Rescue kennel gets early green light
By Alex Bridges
FRONT ROYAL — Warren County planners this week endorsed a resident’s plan to run a dog rescue operation out of her home.
Karin Bakken requested a conditional-use permit to operate a commercial boarding kennel at 1477 Hillandale Road, Front Royal. The 5-acre property, zoned for agricultural use, lies in the Green Hill Forest subdivision. The county requires such a permit in order to run a kennel on agricultural land.
Bakken works with the DC Area Weimaraner Rescue, which specializes in rescuing and adopting out dogs of this breed. Bakken serves as the organization’s secretary, according to the group’s website.
The Planning Commission held a public hearing on the matter Wednesday and heard from three neighbors who had concerns about noise that a kennel with a dozen dogs could generate. Speakers who indicated their opposition to the request also said they worried about how a nearby kennel would affect the value of their home. One neighbor said he plans to put his home on the market soon.
Commission Chairman Mark Bower reminded speakers the hearing doesn’t serve as a question-and-answer period. However, the panel did take up the questions after they closed the hearing. Bower then asked Bakken to speak.
“I thought it was the right thing to do when I moved to the county,” Bakken said. “I was trying to do everything right.”
Bakken bought the house as a foreclosure last year and made improvements inside the property for the kennel, she said. At the time the county was in the process of setting up guidelines for commercial kennels.
County Planner Matt Wendling presented information about the permit request to the commission.
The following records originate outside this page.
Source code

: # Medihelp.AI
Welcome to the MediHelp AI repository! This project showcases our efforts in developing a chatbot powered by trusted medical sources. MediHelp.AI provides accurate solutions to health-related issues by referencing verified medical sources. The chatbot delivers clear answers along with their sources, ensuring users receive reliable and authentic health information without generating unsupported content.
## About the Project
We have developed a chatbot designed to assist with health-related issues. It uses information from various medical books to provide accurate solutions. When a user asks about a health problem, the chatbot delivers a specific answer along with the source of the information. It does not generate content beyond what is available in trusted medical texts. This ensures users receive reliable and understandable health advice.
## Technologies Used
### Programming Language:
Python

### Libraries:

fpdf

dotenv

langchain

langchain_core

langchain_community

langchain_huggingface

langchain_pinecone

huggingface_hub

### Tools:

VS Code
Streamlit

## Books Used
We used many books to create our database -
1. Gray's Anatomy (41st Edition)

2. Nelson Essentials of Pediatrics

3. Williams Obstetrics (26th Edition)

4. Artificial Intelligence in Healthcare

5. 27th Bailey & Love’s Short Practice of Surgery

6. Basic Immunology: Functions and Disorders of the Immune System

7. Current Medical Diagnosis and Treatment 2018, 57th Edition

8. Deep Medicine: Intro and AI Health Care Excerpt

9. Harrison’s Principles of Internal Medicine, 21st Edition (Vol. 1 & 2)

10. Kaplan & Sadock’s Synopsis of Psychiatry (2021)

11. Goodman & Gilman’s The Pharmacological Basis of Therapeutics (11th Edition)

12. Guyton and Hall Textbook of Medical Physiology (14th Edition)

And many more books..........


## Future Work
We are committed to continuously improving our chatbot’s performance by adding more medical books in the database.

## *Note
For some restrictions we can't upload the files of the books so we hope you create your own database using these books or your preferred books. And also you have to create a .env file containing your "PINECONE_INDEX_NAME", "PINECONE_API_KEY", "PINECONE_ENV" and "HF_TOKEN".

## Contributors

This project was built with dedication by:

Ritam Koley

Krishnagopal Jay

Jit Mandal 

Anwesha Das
Wendling explained that Bakken has stated that dogs stay on average 2-3 weeks depending on the animal’s medical issues. Foster and adoptive owners visit occasionally and by appointment only. Bakken has four dogs as pets and the amount of rescue canines fluctuates, Wendling said.
County rules allow Bakken to house up to 15 dogs on her property. Bakken explained that she doesn’t plan to keep 12 dogs at any one time, but used that number as a ceiling.
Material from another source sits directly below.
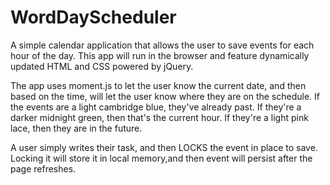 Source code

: # WordDayScheduler
A simple calendar application that allows the user to save events for each hour of the day. This app will run in the browser and feature dynamically updated HTML and CSS powered by jQuery.

The app uses moment.js to let the user know the current date, and then based on the time, will let the user know where they are on the schedule. If the events are a light cambridge blue, they've already past. If they're a darker midnight green, then that's the current hour. If they're a light pink lace, then they are in the future. 

A user simply writes their task, and then LOCKS the event in place to save. Locking it will store it in local memory,and then event will persist after the page refreshes.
Dogs are housed in 10- by 8-foot pens in Bakken’s climate-controlled basement that has access to a backyard through a sliding-glass door, Wendling said. She does not breed Weimaraners, but instead deals with the adoption of older dogs, he noted.
Animal control officers received a complaint July 13 about noise and the number of dogs on site exceeding the four allowed by right, Wendling said. Planning Department staff visited the home and found 12-15 dogs in crates.
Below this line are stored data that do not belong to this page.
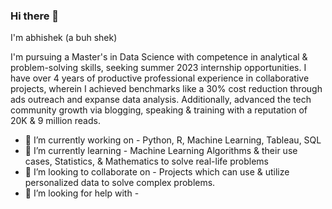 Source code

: ### Hi there 👋
I'm abhishek (a buh shek)

I'm pursuing a Master's in Data Science with competence in analytical & problem-solving skills, seeking summer 2023 internship opportunities. I have over 4 years of productive professional experience in collaborative projects, wherein I achieved benchmarks like a 30% cost reduction through ads outreach and expanse data analysis. Additionally, advanced the tech community growth via blogging, speaking & training with a reputation of 20K & 9 million reads.

- 🔭 I’m currently working on - Python, R, Machine Learning, Tableau, SQL
- 🌱 I’m currently learning - Machine Learning Algorithms & their use cases, Statistics, & Mathematics to solve real-life problems
- 👯 I’m looking to collaborate on - Projects which can use & utilize personalized data to solve complex problems.
- 🤔 I’m looking for help with - 


<!--
**jabhij/jabhij** is a ✨ _special_ ✨ repository because its `README.md` (this file) appears on your GitHub profile.

Here are some ideas to get you started:

- 🔭 I’m currently working on ...
-  ...
- 
- 💬 Ask me about ...
- 📫 How to reach me: ...
- 😄 Pronouns: ...
- ⚡ Fun fact: ...
-->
The applicant charges fees to cover the cost of medical care and other expenses, though the organization is classified as a nonprofit.
The Planning Commission ultimately agreed to forward the permit request to the Board of Supervisors. The permit comes with the conditions that the kennel hold no more than 12 Weimaraner dogs. The kennel must operate on an appointment basis only. The county treasurer shall issue licenses for dogs older than 6 months that stay boarded on the property for more than a year.
The kennel can receive a waiver of the property-line setback requirements because the house lies 45 feet and 35 feet from the adjacent side property lines. The neighboring homes would receive a waiver to allow for setbacks of 95 feet and 115 feet from the existing structure.
The permit requires the existing landscaping buffer remain in place. The applicant also must allow the Sheriff’s Office and the Planning Department to make scheduled and unscheduled site visits to check for compliance with the permit conditions and other county requirements.